Abstract

To compare short-term (≤30 days) outcomes of hip fracture between patients with and without bleeding disorders. Retrospective database review. The study setting included hospitals participating in the American College of Surgeons National Surgical Quality Improvement Program database. Patients with acute hip fractures were identified from the National Surgical Quality Improvement Program database between 2016 and 2019. Open reduction internal fixation or hemiarthroplasty. Mortality, readmission, reoperation, length of stay, and complication were main outcome measurements. There were 63,718 patients undergoing hip surgery, and 16.0% had a bleeding disorder. After adjusting for confounders, multivariable regression models showed that cases with bleeding disorders were associated with higher rates of transfusion [odds ratio (OR) 1.404; confidence interval (CI), 1.335-1.479], myocardial infarction (OR 1.367; CI, 1.190-1.572), pneumonia (OR 1.193; CI, 1.078-1.321), renal failure (OR 1.843; CI, 1.363-2.491), surgical site infections (OR 1.429; CI, 1.185-1.175), sepsis (OR 1.25; CI, 1.034-1.511), and readmission (OR 1.314; CI, 1.224-1.408).
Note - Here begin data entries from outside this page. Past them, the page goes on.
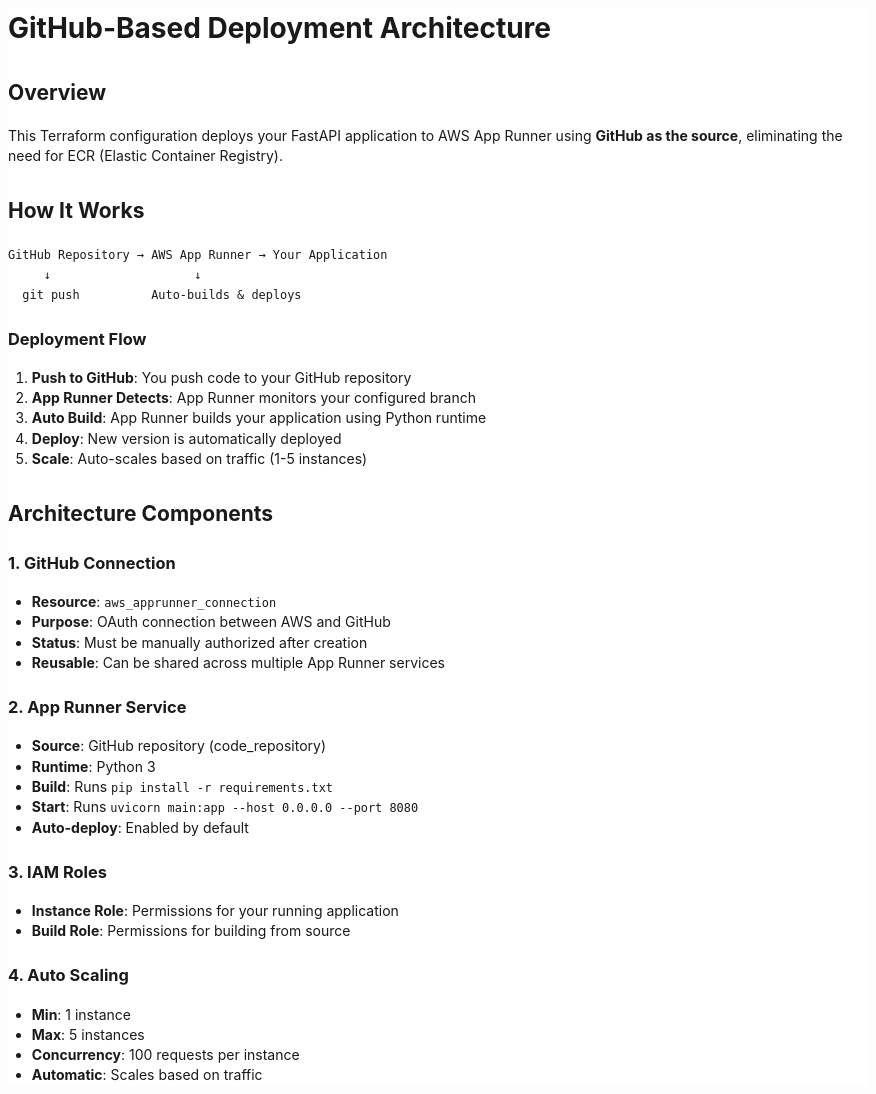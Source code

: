 # GitHub-Based Deployment Architecture

## Overview

This Terraform configuration deploys your FastAPI application to AWS App Runner using **GitHub as the source**, eliminating the need for ECR (Elastic Container Registry).

## How It Works

```
GitHub Repository → AWS App Runner → Your Application
     ↓                    ↓
  git push          Auto-builds & deploys
```

### Deployment Flow

1. **Push to GitHub**: You push code to your GitHub repository
2. **App Runner Detects**: App Runner monitors your configured branch
3. **Auto Build**: App Runner builds your application using Python runtime
4. **Deploy**: New version is automatically deployed
5. **Scale**: Auto-scales based on traffic (1-5 instances)

## Architecture Components

### 1. GitHub Connection
- **Resource**: `aws_apprunner_connection`
- **Purpose**: OAuth connection between AWS and GitHub
- **Status**: Must be manually authorized after creation
- **Reusable**: Can be shared across multiple App Runner services

### 2. App Runner Service
- **Source**: GitHub repository (code_repository)
- **Runtime**: Python 3
- **Build**: Runs `pip install -r requirements.txt`
- **Start**: Runs `uvicorn main:app --host 0.0.0.0 --port 8080`
- **Auto-deploy**: Enabled by default

### 3. IAM Roles
- **Instance Role**: Permissions for your running application
- **Build Role**: Permissions for building from source

### 4. Auto Scaling
- **Min**: 1 instance
- **Max**: 5 instances
- **Concurrency**: 100 requests per instance
- **Automatic**: Scales based on traffic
However, bleeding disorders were not associated with mortality (OR 0.947; CI, 0.866-1.036) or reoperation (OR 1.061; CI, 0.925-1.220). Hip fracture surgery in patients with bleeding disorders is not associated with higher risks of short-term mortality or reoperation. However, special consideration should be taken when calculating preoperative risks of complications among bleeding disorder patients. Prognostic Level III. See Instructions for Authors for a complete description of levels of evidence.